[INSTRUCTIONS TO FOLLOW]: The records below should be written out again, exactly.

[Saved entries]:

————

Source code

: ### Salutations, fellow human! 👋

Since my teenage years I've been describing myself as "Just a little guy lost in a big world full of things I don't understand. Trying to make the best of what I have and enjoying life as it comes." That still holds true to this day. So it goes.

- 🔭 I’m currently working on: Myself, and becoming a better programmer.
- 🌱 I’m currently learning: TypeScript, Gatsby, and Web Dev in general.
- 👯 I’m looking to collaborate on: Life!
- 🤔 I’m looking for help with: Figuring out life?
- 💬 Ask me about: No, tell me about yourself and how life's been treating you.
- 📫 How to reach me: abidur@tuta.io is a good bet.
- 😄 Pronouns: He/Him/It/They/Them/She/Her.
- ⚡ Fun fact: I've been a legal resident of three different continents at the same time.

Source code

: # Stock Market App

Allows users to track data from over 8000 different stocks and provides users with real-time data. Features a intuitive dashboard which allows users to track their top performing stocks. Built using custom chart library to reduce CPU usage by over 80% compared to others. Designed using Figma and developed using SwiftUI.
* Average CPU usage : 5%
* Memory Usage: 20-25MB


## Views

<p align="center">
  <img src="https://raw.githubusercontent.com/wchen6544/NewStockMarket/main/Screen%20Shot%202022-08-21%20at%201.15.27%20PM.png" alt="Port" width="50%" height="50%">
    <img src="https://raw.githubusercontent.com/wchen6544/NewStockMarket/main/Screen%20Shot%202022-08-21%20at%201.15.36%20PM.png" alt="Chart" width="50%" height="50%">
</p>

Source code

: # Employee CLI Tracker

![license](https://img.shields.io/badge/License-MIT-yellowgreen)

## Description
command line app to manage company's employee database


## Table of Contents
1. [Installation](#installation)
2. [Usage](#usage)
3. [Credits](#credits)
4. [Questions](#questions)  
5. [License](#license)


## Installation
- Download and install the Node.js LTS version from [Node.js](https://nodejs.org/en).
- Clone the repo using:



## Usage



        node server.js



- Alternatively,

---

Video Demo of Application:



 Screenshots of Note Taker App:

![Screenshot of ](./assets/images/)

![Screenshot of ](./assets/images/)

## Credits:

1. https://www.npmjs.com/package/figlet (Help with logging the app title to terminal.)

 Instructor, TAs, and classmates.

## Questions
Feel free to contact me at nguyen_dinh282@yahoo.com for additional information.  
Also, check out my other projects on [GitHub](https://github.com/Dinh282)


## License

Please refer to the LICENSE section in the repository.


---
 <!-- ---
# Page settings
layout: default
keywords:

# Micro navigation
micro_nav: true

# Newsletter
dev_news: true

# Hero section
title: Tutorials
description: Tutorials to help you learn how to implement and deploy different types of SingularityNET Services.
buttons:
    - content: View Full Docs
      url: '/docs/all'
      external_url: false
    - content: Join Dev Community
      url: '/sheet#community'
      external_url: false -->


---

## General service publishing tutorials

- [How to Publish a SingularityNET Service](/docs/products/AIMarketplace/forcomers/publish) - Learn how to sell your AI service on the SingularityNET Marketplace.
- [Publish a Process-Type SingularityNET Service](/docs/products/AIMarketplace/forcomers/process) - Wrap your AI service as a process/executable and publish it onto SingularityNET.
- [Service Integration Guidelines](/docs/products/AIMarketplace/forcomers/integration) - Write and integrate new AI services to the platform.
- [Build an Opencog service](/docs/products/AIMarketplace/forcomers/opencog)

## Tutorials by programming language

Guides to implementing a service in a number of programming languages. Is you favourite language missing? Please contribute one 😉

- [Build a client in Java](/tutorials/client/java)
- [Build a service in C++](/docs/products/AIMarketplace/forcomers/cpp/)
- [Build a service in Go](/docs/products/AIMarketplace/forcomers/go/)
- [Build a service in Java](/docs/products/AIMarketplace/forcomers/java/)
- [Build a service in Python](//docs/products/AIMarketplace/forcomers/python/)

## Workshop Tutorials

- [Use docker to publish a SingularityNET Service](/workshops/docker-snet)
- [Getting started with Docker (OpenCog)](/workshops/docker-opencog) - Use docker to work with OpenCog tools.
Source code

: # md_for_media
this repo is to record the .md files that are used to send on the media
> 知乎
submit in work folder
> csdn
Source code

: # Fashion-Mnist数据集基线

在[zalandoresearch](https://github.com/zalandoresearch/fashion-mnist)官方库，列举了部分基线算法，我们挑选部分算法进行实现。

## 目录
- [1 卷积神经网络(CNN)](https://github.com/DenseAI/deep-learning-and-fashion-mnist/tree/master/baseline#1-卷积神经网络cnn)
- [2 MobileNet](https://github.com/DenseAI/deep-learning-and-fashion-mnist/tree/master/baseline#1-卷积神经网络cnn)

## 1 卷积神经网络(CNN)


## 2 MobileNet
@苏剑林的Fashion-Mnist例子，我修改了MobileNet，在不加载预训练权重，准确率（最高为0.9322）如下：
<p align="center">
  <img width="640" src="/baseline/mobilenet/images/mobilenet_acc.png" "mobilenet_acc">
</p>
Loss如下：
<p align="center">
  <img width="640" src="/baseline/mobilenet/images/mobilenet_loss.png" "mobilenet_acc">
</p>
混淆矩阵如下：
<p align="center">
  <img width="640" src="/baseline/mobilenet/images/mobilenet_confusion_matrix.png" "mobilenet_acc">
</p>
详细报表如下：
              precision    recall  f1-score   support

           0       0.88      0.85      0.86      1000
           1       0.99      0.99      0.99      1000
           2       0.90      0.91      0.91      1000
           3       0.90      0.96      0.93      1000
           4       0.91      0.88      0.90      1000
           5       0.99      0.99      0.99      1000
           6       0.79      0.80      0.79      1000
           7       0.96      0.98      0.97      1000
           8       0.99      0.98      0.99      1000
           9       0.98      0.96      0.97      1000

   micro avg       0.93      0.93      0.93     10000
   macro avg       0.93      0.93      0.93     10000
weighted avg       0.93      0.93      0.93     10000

————

[YOUR RESPONSE]:
Source code

: ### Salutations, fellow human! 👋

Since my teenage years I've been describing myself as "Just a little guy lost in a big world full of things I don't understand. Trying to make the best of what I have and enjoying life as it comes." That still holds true to this day. So it goes.

- 🔭 I’m currently working on: Myself, and becoming a better programmer.
- 🌱 I’m currently learning: TypeScript, Gatsby, and Web Dev in general.
- 👯 I’m looking to collaborate on: Life!
- 🤔 I’m looking for help with: Figuring out life?
- 💬 Ask me about: No, tell me about yourself and how life's been treating you.
- 📫 How to reach me: abidur@tuta.io is a good bet.
- 😄 Pronouns: He/Him/It/They/Them/She/Her.
- ⚡ Fun fact: I've been a legal resident of three different continents at the same time.

Source code

: # Stock Market App

Allows users to track data from over 8000 different stocks and provides users with real-time data. Features a intuitive dashboard which allows users to track their top performing stocks. Built using custom chart library to reduce CPU usage by over 80% compared to others. Designed using Figma and developed using SwiftUI.
* Average CPU usage : 5%
* Memory Usage: 20-25MB


## Views

<p align="center">
  <img src="https://raw.githubusercontent.com/wchen6544/NewStockMarket/main/Screen%20Shot%202022-08-21%20at%201.15.27%20PM.png" alt="Port" width="50%" height="50%">
    <img src="https://raw.githubusercontent.com/wchen6544/NewStockMarket/main/Screen%20Shot%202022-08-21%20at%201.15.36%20PM.png" alt="Chart" width="50%" height="50%">
</p>

Source code

: # Employee CLI Tracker

![license](https://img.shields.io/badge/License-MIT-yellowgreen)

## Description
command line app to manage company's employee database


## Table of Contents
1. [Installation](#installation)
2. [Usage](#usage)
3. [Credits](#credits)
4. [Questions](#questions)  
5. [License](#license)


## Installation
- Download and install the Node.js LTS version from [Node.js](https://nodejs.org/en).
- Clone the repo using:



## Usage



        node server.js



- Alternatively,

---

Video Demo of Application:



 Screenshots of Note Taker App:

![Screenshot of ](./assets/images/)

![Screenshot of ](./assets/images/)

## Credits:

1. https://www.npmjs.com/package/figlet (Help with logging the app title to terminal.)

 Instructor, TAs, and classmates.

## Questions
Feel free to contact me at nguyen_dinh282@yahoo.com for additional information.  
Also, check out my other projects on [GitHub](https://github.com/Dinh282)


## License

Please refer to the LICENSE section in the repository.


---
 <!-- ---
# Page settings
layout: default
keywords:

# Micro navigation
micro_nav: true

# Newsletter
dev_news: true

# Hero section
title: Tutorials
description: Tutorials to help you learn how to implement and deploy different types of SingularityNET Services.
buttons:
    - content: View Full Docs
      url: '/docs/all'
      external_url: false
    - content: Join Dev Community
      url: '/sheet#community'
      external_url: false -->


---

## General service publishing tutorials

- [How to Publish a SingularityNET Service](/docs/products/AIMarketplace/forcomers/publish) - Learn how to sell your AI service on the SingularityNET Marketplace.
- [Publish a Process-Type SingularityNET Service](/docs/products/AIMarketplace/forcomers/process) - Wrap your AI service as a process/executable and publish it onto SingularityNET.
- [Service Integration Guidelines](/docs/products/AIMarketplace/forcomers/integration) - Write and integrate new AI services to the platform.
- [Build an Opencog service](/docs/products/AIMarketplace/forcomers/opencog)

## Tutorials by programming language

Guides to implementing a service in a number of programming languages. Is you favourite language missing? Please contribute one 😉

- [Build a client in Java](/tutorials/client/java)
- [Build a service in C++](/docs/products/AIMarketplace/forcomers/cpp/)
- [Build a service in Go](/docs/products/AIMarketplace/forcomers/go/)
- [Build a service in Java](/docs/products/AIMarketplace/forcomers/java/)
- [Build a service in Python](//docs/products/AIMarketplace/forcomers/python/)

## Workshop Tutorials

- [Use docker to publish a SingularityNET Service](/workshops/docker-snet)
- [Getting started with Docker (OpenCog)](/workshops/docker-opencog) - Use docker to work with OpenCog tools.
Source code

: # md_for_media
this repo is to record the .md files that are used to send on the media
> 知乎
submit in work folder
> csdn
Source code

: # Fashion-Mnist数据集基线

在[zalandoresearch](https://github.com/zalandoresearch/fashion-mnist)官方库，列举了部分基线算法，我们挑选部分算法进行实现。

## 目录
- [1 卷积神经网络(CNN)](https://github.com/DenseAI/deep-learning-and-fashion-mnist/tree/master/baseline#1-卷积神经网络cnn)
- [2 MobileNet](https://github.com/DenseAI/deep-learning-and-fashion-mnist/tree/master/baseline#1-卷积神经网络cnn)

## 1 卷积神经网络(CNN)


## 2 MobileNet
@苏剑林的Fashion-Mnist例子，我修改了MobileNet，在不加载预训练权重，准确率（最高为0.9322）如下：
<p align="center">
  <img width="640" src="/baseline/mobilenet/images/mobilenet_acc.png" "mobilenet_acc">
</p>
Loss如下：
<p align="center">
  <img width="640" src="/baseline/mobilenet/images/mobilenet_loss.png" "mobilenet_acc">
</p>
混淆矩阵如下：
<p align="center">
  <img width="640" src="/baseline/mobilenet/images/mobilenet_confusion_matrix.png" "mobilenet_acc">
</p>
详细报表如下：
              precision    recall  f1-score   support

           0       0.88      0.85      0.86      1000
           1       0.99      0.99      0.99      1000
           2       0.90      0.91      0.91      1000
           3       0.90      0.96      0.93      1000
           4       0.91      0.88      0.90      1000
           5       0.99      0.99      0.99      1000
           6       0.79      0.80      0.79      1000
           7       0.96      0.98      0.97      1000
           8       0.99      0.98      0.99      1000
           9       0.98      0.96      0.97      1000

   micro avg       0.93      0.93      0.93     10000
   macro avg       0.93      0.93      0.93     10000
weighted avg       0.93      0.93      0.93     10000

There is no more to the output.